Também tinha Satoru, mas já estavam juntos há um ano agora e ele já estava velho demais para esse tipo de ciúmes infantil. A abraçou mais perto, sentindo os braços dela se fecharem ao redor do seu pescoço e os lábios tocarem os seus de forma casta,a apertou mais forte, aprofundando o beijo e o momento entre eles. Sabia que podia se atrasar se provocasse demais, mas valia o risco.

— Péssimo — ela respondeu de repente, cortando o contato das bocas e batendo os punhos contra o peito largo — Então... Você sabe que eu amo você, mas eu poderia usar algum espaço para me arrumar.

Ele a deixou ir, sentindo aquele aperto na boca do estomago, como se fosse a primeira que se viam. Uma bobeira de primeiro amor que já havia sentido um milhão de vezes antes e que parecia estranho naquele contexto, depois de morar por quase um ano com ela.

Deixou-a ir, mas segurou firme a mão pequena na sua e a puxou de volta logo em seguida. Segurando o rosto delicado entre as palmas.
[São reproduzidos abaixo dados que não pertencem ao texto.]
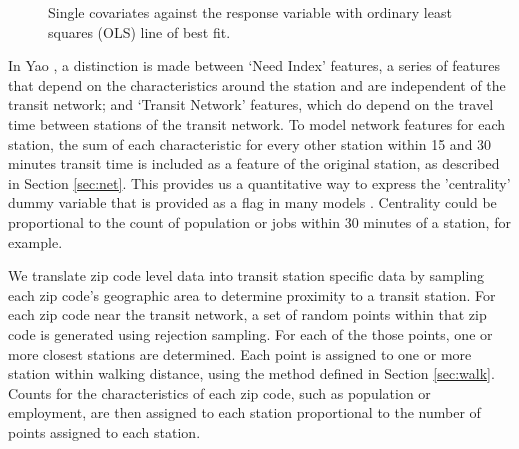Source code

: \documentclass[11pt]{article}
\begin{document}
\begin{figure}[H]
\centering
{}
\caption{Single covariates against the response variable with ordinary least squares (OLS) line of best fit.}\label{fig:chartypes}
\end{figure}


In Yao \cite{Yao2007}, a distinction is made between `Need Index' features, a series of features that depend on the characteristics around the station and are independent of the transit network; and `Transit Network' features, which do depend on the travel time between stations of the transit network. To model network features for each station, the sum of each characteristic for every other station within 15 and 30 minutes transit time is included as a feature of the original station, as described in Section \ref{sec:net}. This provides us a quantitative way to express the 'centrality' dummy variable that is provided as a flag in many models \cite{Kuby2004, Durning2015}. Centrality could be proportional to the count of population or jobs within 30 minutes of a station, for example. 

We translate zip code level data into transit station specific data by sampling each zip code's geographic area to determine proximity to a transit station. For each zip code near the transit network, a set of random points within that zip code is generated using rejection sampling. For each of the those points, one or more closest stations are determined. Each point is assigned to one or more station within walking distance, using the method defined in Section \ref{sec:walk}. Counts for the characteristics of each zip code, such as population or employment, are then assigned to each station proportional to the number of points assigned to each station.
\end{document}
— Você nunca disse isso — respondeu, beijando as pálpebras fechadas e então descendo a boca pela pele suave onde as rugas começavam a aparecer marcando o redor dos olhos, a testa e os lábios. Cada uma tão linda quanto a anterior — Não com essas palavras.

— Não seja um bobo — respondeu, batendo com a escova nos braços de Sokka — Eu te amo e você não vai ouvir isso tão cedo.

Toph voltou a se afastar dos braços dele, focando toda a atenção em prender a juba rebelde de costas para o homem que continuava a admirar a precisão que ela tinha mesmo sem ver, sinal de todos os anos que havia passado.